Dida Sampaio/Estadão
Dida Sampaio/Estadão

Afastamento de Renan pode prejudicar votação da PEC do Teto no Senado

Discussão da proposta que limita o gasto público está prevista para a semana que vem, porém líder da oposição promete pedir que matéria não seja colocada em pauta

Isadora Peron, Eduardo Rodrigues, Erich Decat, O Estado de S.Paulo

05 de dezembro de 2016 | 21h46

BRASÍLIA - O líder da oposição no Senado, Lindbergh Farias (PT-RJ), disse que vai pedir para que o senador Jorge Viana (PT-AC) não coloque em votação a Proposta de Emenda à Constituição (PEC) que estabelece um teto para os gastos públicos na próxima semana. O projeto foi aprovado em votação em primeiro turno na semana passada, mesmo em meio a protestos violentos.

Com o afastamento de Renan, assume o comando do Senado o primeiro vice-presidente Jorge Viana (PT-AC). Em diversas manifestações públicas, os petistas têm se colocado contra a votação da PEC do Teto.

Segundo Lindbergh, a notícia de que o ministro do Supremo Tribunal Federal (STF) Marco Aurélio Melo decidiu pedir o afastamento de Renan do comando do Senado é uma "bomba" que afeta todo calendário que havia sido estabelecido pelo peemedebista e demais lideranças da Casa.

"A pauta desta semana e da próxima semana não pode caminhar normalmente. Não foi um fato qualquer que houve, houve uma bomba.
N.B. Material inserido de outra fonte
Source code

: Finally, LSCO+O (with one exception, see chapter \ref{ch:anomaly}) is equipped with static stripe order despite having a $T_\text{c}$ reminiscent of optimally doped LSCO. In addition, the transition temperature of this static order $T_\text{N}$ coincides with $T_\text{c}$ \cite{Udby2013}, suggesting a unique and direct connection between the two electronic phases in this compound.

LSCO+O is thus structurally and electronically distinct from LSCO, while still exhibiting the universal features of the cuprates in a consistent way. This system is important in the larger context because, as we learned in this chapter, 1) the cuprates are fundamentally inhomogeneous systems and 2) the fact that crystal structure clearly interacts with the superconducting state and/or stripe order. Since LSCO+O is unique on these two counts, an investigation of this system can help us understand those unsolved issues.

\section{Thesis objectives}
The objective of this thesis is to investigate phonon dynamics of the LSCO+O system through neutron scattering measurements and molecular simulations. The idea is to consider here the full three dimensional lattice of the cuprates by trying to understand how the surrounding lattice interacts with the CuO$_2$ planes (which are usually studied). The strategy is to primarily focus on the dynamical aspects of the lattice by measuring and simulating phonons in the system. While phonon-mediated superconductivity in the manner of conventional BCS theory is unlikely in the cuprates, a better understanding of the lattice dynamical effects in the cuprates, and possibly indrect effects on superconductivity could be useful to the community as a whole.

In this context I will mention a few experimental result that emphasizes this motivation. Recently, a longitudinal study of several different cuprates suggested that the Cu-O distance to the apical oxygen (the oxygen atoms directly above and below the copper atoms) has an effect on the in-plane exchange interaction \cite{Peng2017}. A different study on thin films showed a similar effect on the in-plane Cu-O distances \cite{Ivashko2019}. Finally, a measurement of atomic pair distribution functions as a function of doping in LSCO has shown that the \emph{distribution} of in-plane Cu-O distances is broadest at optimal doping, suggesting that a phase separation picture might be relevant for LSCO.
Afastaram o presidente do Senado, como fazer de conta que está tudo normal?", disse.

O senador Paulo Paim (PT-RS), por sua vez, defendeu que a decisão de adiar a votação da PEC tem que ser debatida com os líderes da Casa e não ser uma decisão monocrática do novo presidente do Senado. 

Relator da proposta já aprovada na Câmara dos Deputados, Darcísio Perondi (PMDB-RS) avaliou que o afastamento de Renan coloca em risco a aprovação do principal pilar do ajuste fiscal do governo temer na Casa. "Acho isso (afastamento de Renan) uma irresponsabilidade. Espero que o vice-presidente do Senado (Jorge Viana, PT-AC) tenha consciência e responsabilidade sobre essa matéria", disse.

O parlamentar criticou a decisão do ministro do Supremo Tribunal Federal, Marco Aurélio Mello. "Será que ele não conhece a gravidade do quadro fiscal brasileiro?", questionou. o deputado.

Outro lado. O líder do PSDB, senador Paulo Bauer (SC), considerou que o afastamento de Renan não atrapalha a conclusão da votação. "Não acredito que haverá adiamento porque o calendário já está definido e contou com o apoio do líder do PT."

A PEC do Teto foi votada em primeiro turno no plenário do Senado na última terça-feira, 29. A última etapa, o segundo turno, está prevista para ocorrer na próxima terça-feira, 13.

A decisão de tirar Renan do posto foi tomada na tarde de hoje pelo ministro Marco Aurélio Mello, do Supremo Tribunal Federal (STF), que atendeu ao pedido da Rede Sustentabilidade e concedeu uma medida liminar (provisória). A decisão foi tomada no âmbito de uma ação ajuizada pela Rede que pede que réus não possam estar na linha sucessória da Presidência da República.